Clearly, in this scenario, Tesla is miles ahead, and at todays valuation, a few hundred billion dollars ahead of anyone else.
But none of this really matters.
Industries change, innovation will demand some sacrifices and some players are bound to loose the fight for position and customer decision. And let’s not forget that the electric car is not all green flowers and lush meadows of clean fresh air.
The real question is how we can manage city and suburban life without the car. Urbanization comes in all shapes and forms, and our cities are growing by the minute. We have to cover larger distances to and from work (if we ever go back there that is), we are more dependent on making our schedule work, and somehow, the car makes a lot of this happen. Not entirely like this little weird commercial homage on the car in Norway is trying to portray: https://vimeo.com/479581503
Nevertheless politicians and car brands are fighting about access to bus lanes, taxies and cars that are / will be banned from city traffic. Politicians believe life without cars is better for everyone, and car brands, well, obviously disagree.

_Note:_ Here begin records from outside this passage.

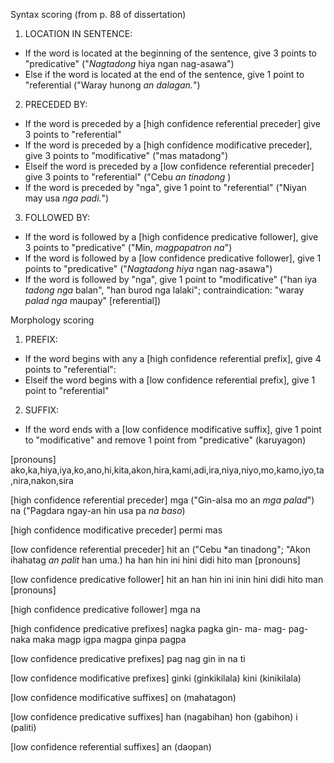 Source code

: Syntax scoring (from p. 88 of dissertation)
1. LOCATION IN SENTENCE:
  - If the word is located at the beginning of the sentence, give 3 points to "predicative" ("*Nagtadong* hiya ngan nag-asawa")
  - Else if the word is located at the end of the sentence, give 1 point to "referential ("Waray hunong *an dalagan.*")
2. PRECEDED BY: 
  - If the word is preceded by a [high confidence referential preceder] give 3 points to "referential"
  - If the word is preceded by a [high confidence modificative preceder], give 3 points to "modificative" ("mas matadong")
  - Elseif the word is preceded by a [low confidence referential preceder] give 3 points to "referential" ("Cebu *an tinadong* )
  - If the word is preceded by "nga", give 1 point to "referential" ("Niyan may usa *nga padi.*")
3. FOLLOWED BY:
  - If the word is followed by a [high confidence predicative follower], give 3 points to "predicative" ("Min, *magpapatron na*")
  - If the word is followed by a [low confidence predicative follower], give 1 points to "predicative" ("*Nagtadong hiya* ngan nag-asawa")
  - If the word is followed by "nga", give 1 point to "modificative" ("han iya *tadong nga* balan", "han burod nga lalaki"; contraindication: "waray *palad nga* maupay" [referential])


Morphology scoring
1. PREFIX: 
  - If the word begins with any a [high confidence referential prefix], give 4 points to "referential":
  - Elseif the word begins with a [low confidence referential prefix], give 1 point to "referential" 

2. SUFFIX:
  - If the word ends with a [low confidence modificative suffix], give 1 point to "modificative" and remove 1 point from "predicative" (karuyagon)

[pronouns]
ako,ka,hiya,iya,ko,ano,hi,kita,akon,hira,kami,adi,ira,niya,niyo,mo,kamo,iyo,ta,nira,nakon,sira


[high confidence referential preceder]
mga ("Gin-alsa mo an *mga palad*")
na ("Pagdara ngay-an hin usa pa *na baso*)

[high confidence modificative preceder]
permi
mas

[low confidence referential preceder]
hit
an ("Cebu *an tinadong"; "Akon ihahatag *an palit* han uma.)
ha
han
hin
ini
hini
didi
hito
man
[pronouns]

[low confidence predicative follower]
hit
an
han
hin
ini
inin
hini
didi
hito
man
[pronouns]

[high confidence predicative follower]
mga
na


[high confidence predicative prefixes]
nagka
pagka
gin-
ma-
mag-
pag-
naka
maka
magp
igpa
magpa
ginpa
pagpa

[low confidence predicative prefixes]
pag
nag 
gin
in
na
ti

[low confidence modificative prefixes]
ginki (ginkikilala)
kini (kinikilala)

[low confidence modificative suffixes]
on (mahatagon)

[low confidence predicative suffixes]
han (nagabihan)
hon (gabihon)
i (paliti)

[low confidence referential suffixes]
an (daopan)

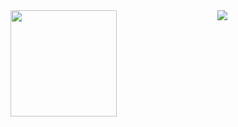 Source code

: <div align=center>
  <img height="170" align="left" src="https://github-readme-stats.vercel.app/api?username=bufsnake&count_private=true&include_all_commits=true&show_icons=true&theme=radical" />
  <img src="https://github-readme-stats.vercel.app/api/top-langs/?username=bufsnake&layout=compact&theme=radical" />
</div>
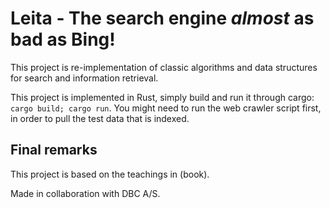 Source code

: # Leita - The search engine _almost_ as bad as Bing!

This project is re-implementation of classic algorithms and data structures for search and information retrieval.

This project is implemented in Rust, simply build and run it through cargo: `cargo build; cargo run`. You might need to run the web crawler script first, in order to pull the test data that is indexed.

## Final remarks

This project is based on the teachings in (book).

Made in collaboration with DBC A/S. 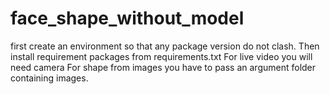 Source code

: # face_shape_without_model
first create an environment so that any package version do not clash.
Then install requirement packages from requirements.txt
For live video you will need camera
For shape from images you have to pass an argument folder containing images.
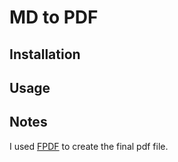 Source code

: # MD to PDF

## Installation

## Usage

## Notes

I used [FPDF](https://pyfpdf.readthedocs.io/en/latest/ReferenceManual/index.html) to create the final pdf file. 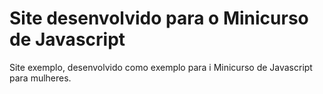 # Site desenvolvido para o Minicurso de Javascript

Site exemplo, desenvolvido como exemplo para i Minicurso de Javascript para mulheres.
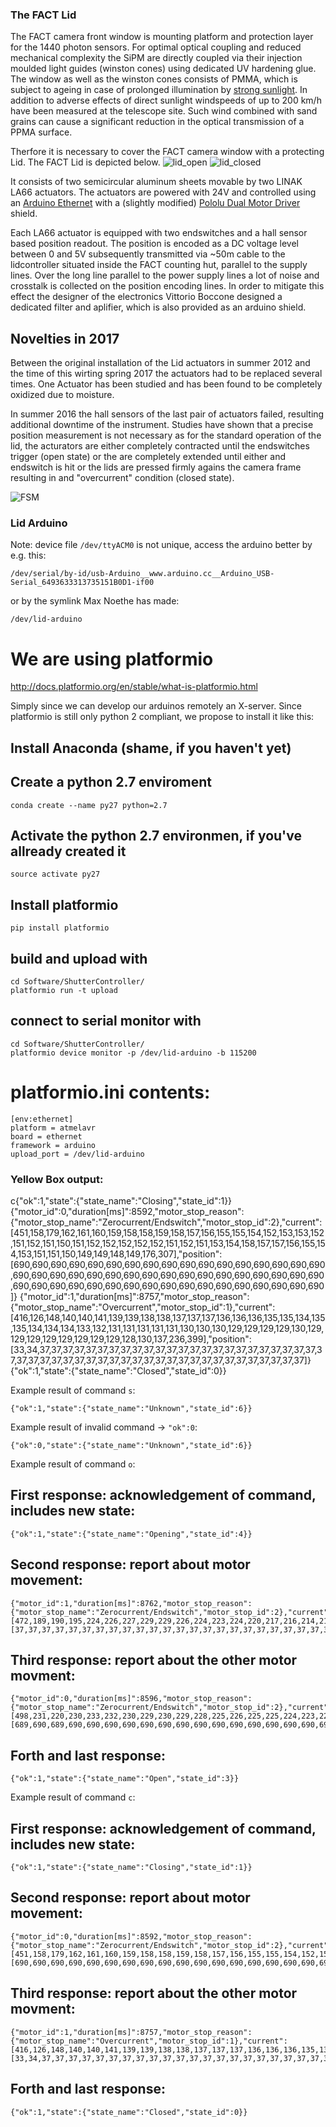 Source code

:### The FACT Lid

The FACT camera front window is mounting platform and protection layer for the 1440 photon sensors.
For optimal optical coupling and reduced mechanical complexity the SiPM are directly coupled via their
injection moulded light guides (winston cones) using dedicated UV hardening glue.
The window as well as the winston cones consists of PMMA, which is subject to ageing in case of
prolonged illumination by [strong sunlight][Torikai]. In addition to adverse effects of direct sunlight windspeeds of up to 200 km/h have been measured at the telescope site. Such wind combined with sand grains can cause a significant reduction in the optical transmission of a PPMA surface.

Therfore it is necessary to cover the FACT camera window with a protecting Lid.
The FACT Lid is depicted below.
![lid_open](docs/lid_open.png) ![lid_closed](docs/lid_closed.png)

It consists of two semicircular aluminum sheets movable by two LINAK LA66 actuators.
The actuators are powered with 24V and controlled
using an [Arduino Ethernet](https://www.arduino.cc/en/Main/ArduinoBoardEthernet)
with a (slightly modified) [Pololu Dual Motor Driver](https://www.pololu.com/product/2502) shield.

Each LA66 actuator is equipped with two endswitches and a hall sensor based position readout.
The position is encoded as a DC voltage level between 0 and 5V subsequently
transmitted via ~50m cable to the lidcontroller situated inside the FACT counting hut, parallel to the supply lines.
Over the long line parallel to the power supply lines a lot of noise and
crosstalk is collected on the position encoding lines.
In order to mitigate this effect the designer of the
electronics Vittorio Boccone designed a dedicated filter and aplifier, which is also provided as an arduino shield.

## Novelties in 2017

Between the original installation of the Lid actuators in summer
2012 and the time of this wirting spring 2017 the actuators had to be replaced several times.
One Actuator has been studied and has been found to be completely oxidized due to moisture.

In summer 2016 the hall sensors of the last pair of actuators failed, resulting additional downtime of the instrument.
Studies have shown that a precise position measurement is not necessary as for the standard operation of the lid, the acturators are either completely contracted until the endswitches trigger (open state) or the are completely extended until either and endswitch is hit or the lids are pressed firmly agains the camera frame resulting in and "overcurrent" condition (closed state).


![FSM](docs/ArduinoFSM.png)



### Lid Arduino

Note:  device file `/dev/ttyACM0` is not unique, access the arduino better by e.g. this:

    /dev/serial/by-id/usb-Arduino__www.arduino.cc__Arduino_USB-Serial_6493633313735151B0D1-if00

or by the symlink Max Noethe has made:

    /dev/lid-arduino

# We are using platformio

http://docs.platformio.org/en/stable/what-is-platformio.html

Simply since we can develop our arduinos remotely an X-server. Since platformio is still only python 2 compliant, we propose to install it like this:

## Install Anaconda (shame, if you haven't yet)

## Create a python 2.7 enviroment

    conda create --name py27 python=2.7

## Activate the python 2.7 environmen, if you've allready created it

    source activate py27

## Install platformio

    pip install platformio


## build and upload with

    cd Software/ShutterController/
    platformio run -t upload

## connect to serial monitor with

    cd Software/ShutterController/
    platformio device monitor -p /dev/lid-arduino -b 115200


# platformio.ini contents:

    [env:ethernet]
    platform = atmelavr
    board = ethernet
    framework = arduino
    upload_port = /dev/lid-arduino


### Yellow Box output:

c{"ok":1,"state":{"state_name":"Closing","state_id":1}}
{"motor_id":0,"duration[ms]":8592,"motor_stop_reason":{"motor_stop_name":"Zerocurrent/Endswitch","motor_stop_id":2},"current":[451,158,179,162,161,160,159,158,158,159,158,157,156,155,155,154,152,153,153,152,151,152,151,150,151,152,152,152,152,152,151,152,151,153,154,158,157,157,156,155,154,153,151,151,150,149,149,148,149,176,307],"position":[690,690,690,690,690,690,690,690,690,690,690,690,690,690,690,690,690,690,690,690,690,690,690,690,690,690,690,690,690,690,690,690,690,690,690,690,690,690,690,690,690,690,690,690,690,690,690,690,690,690,690]}
{"motor_id":1,"duration[ms]":8757,"motor_stop_reason":{"motor_stop_name":"Overcurrent","motor_stop_id":1},"current":[416,126,148,140,140,141,139,139,138,138,137,137,137,136,136,136,135,135,134,135,135,134,134,134,133,132,131,131,131,131,131,130,130,130,129,129,129,129,130,129,129,129,129,129,129,129,129,128,130,137,236,399],"position":[33,34,37,37,37,37,37,37,37,37,37,37,37,37,37,37,37,37,37,37,37,37,37,37,37,37,37,37,37,37,37,37,37,37,37,37,37,37,37,37,37,37,37,37,37,37,37,37,37,37,37,37]}
{"ok":1,"state":{"state_name":"Closed","state_id":0}}


Example result of command `s`:

    {"ok":1,"state":{"state_name":"Unknown","state_id":6}}


Example result of invalid command -> `"ok":0`:

    {"ok":0,"state":{"state_name":"Unknown","state_id":6}}

Example result of command `o`:

## First response: acknowledgement of command, includes new state:

    {"ok":1,"state":{"state_name":"Opening","state_id":4}}

## Second response: report about motor movement:

    {"motor_id":1,"duration[ms]":8762,"motor_stop_reason":{"motor_stop_name":"Zerocurrent/Endswitch","motor_stop_id":2},"current":[472,189,190,195,224,226,227,229,229,226,224,223,224,220,217,216,214,214,214,216,215,213,212,214,212,214,214,212,213,215,212,211,210,208,209,208,209,209,209,209,209,207,206,205,205,206,205,204,203,202,205,132],"position":[37,37,37,37,37,37,37,37,37,37,37,37,37,37,37,37,37,37,37,37,37,37,37,37,37,37,37,37,37,37,37,37,37,37,37,37,37,37,37,37,37,37,37,37,37,37,37,37,37,37,37,37]}

## Third response: report about the other motor movment:

    {"motor_id":0,"duration[ms]":8596,"motor_stop_reason":{"motor_stop_name":"Zerocurrent/Endswitch","motor_stop_id":2},"current":[498,231,220,230,233,232,230,229,230,229,228,225,226,225,225,224,223,225,226,225,223,223,224,226,225,224,223,223,224,222,222,221,220,220,221,219,217,217,215,215,215,215,212,212,213,211,211,210,210,213,171],"position":[689,690,689,690,690,690,690,690,690,690,690,690,690,690,690,690,690,690,690,690,690,690,690,690,690,690,690,690,690,690,690,690,690,690,690,690,690,690,690,690,690,690,690,690,690,690,690,690,690,690,690]}

## Forth and last response:

    {"ok":1,"state":{"state_name":"Open","state_id":3}}

Example result of command `c`:

## First response: acknowledgement of command, includes new state:

    {"ok":1,"state":{"state_name":"Closing","state_id":1}}

## Second response: report about motor movement:

    {"motor_id":0,"duration[ms]":8592,"motor_stop_reason":{"motor_stop_name":"Zerocurrent/Endswitch","motor_stop_id":2},"current":[451,158,179,162,161,160,159,158,158,159,158,157,156,155,155,154,152,153,153,152,151,152,151,150,151,152,152,152,152,152,151,152,151,153,154,158,157,157,156,155,154,153,151,151,150,149,149,148,149,176,307],"position":[690,690,690,690,690,690,690,690,690,690,690,690,690,690,690,690,690,690,690,690,690,690,690,690,690,690,690,690,690,690,690,690,690,690,690,690,690,690,690,690,690,690,690,690,690,690,690,690,690,690,690]}

## Third response: report about the other motor movment:

    {"motor_id":1,"duration[ms]":8757,"motor_stop_reason":{"motor_stop_name":"Overcurrent","motor_stop_id":1},"current":[416,126,148,140,140,141,139,139,138,138,137,137,137,136,136,136,135,135,134,135,135,134,134,134,133,132,131,131,131,131,131,130,130,130,129,129,129,129,130,129,129,129,129,129,129,129,129,128,130,137,236,399],"position":[33,34,37,37,37,37,37,37,37,37,37,37,37,37,37,37,37,37,37,37,37,37,37,37,37,37,37,37,37,37,37,37,37,37,37,37,37,37,37,37,37,37,37,37,37,37,37,37,37,37,37,37]}

## Forth and last response:

    {"ok":1,"state":{"state_name":"Closed","state_id":0}}



[Torikai]: http://link.springer.com/chapter/10.1007%2F978-1-4899-0112-5_50  "Torikai, Ayako. 'Wavelength Sensitivity in the Photo-Degradation of Polymethyl Methacrylate: Accelerated Degradation and Gel Formation.' Science and Technology of Polymers and Advanced Materials. Springer US, 1998. 581-586."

What is lacking in these conversations is a holistic approach to changing our habits, fostering and scaling technology that makes it easier to chose differently, and embrace different types of mobility in different times of the day, the week or the year.
Fumbling in the darkness of politics and commercial players.
We will be fumbling around for decades if different countries create different rules, allow or prohibit different technologies, demand a different set of rules for users, carmakers, mobility suppliers and cities.
We need to create International standards, work together with the Lyfts, the Ubers, the Tiers and the Volkswagens of this world and create best practices that can be adopted, copied and embraced.
Only then, we can change the narrative, and move towards sustainable and practical solutions that can be embraced by the general public, developed and perfected.
And maybe, just maybe, for the ones that want to, we can take our old and cherished (and loud and stinky) icons out for a pleasure drive every third Sunday of every month.
See ya out there. Maybe. Once every month or so.
Disclaimer: I love anything on wheels. From electric bikes and cars to motorcycles and cars that were made 50 years ago. I just miss a good constructive dialogue.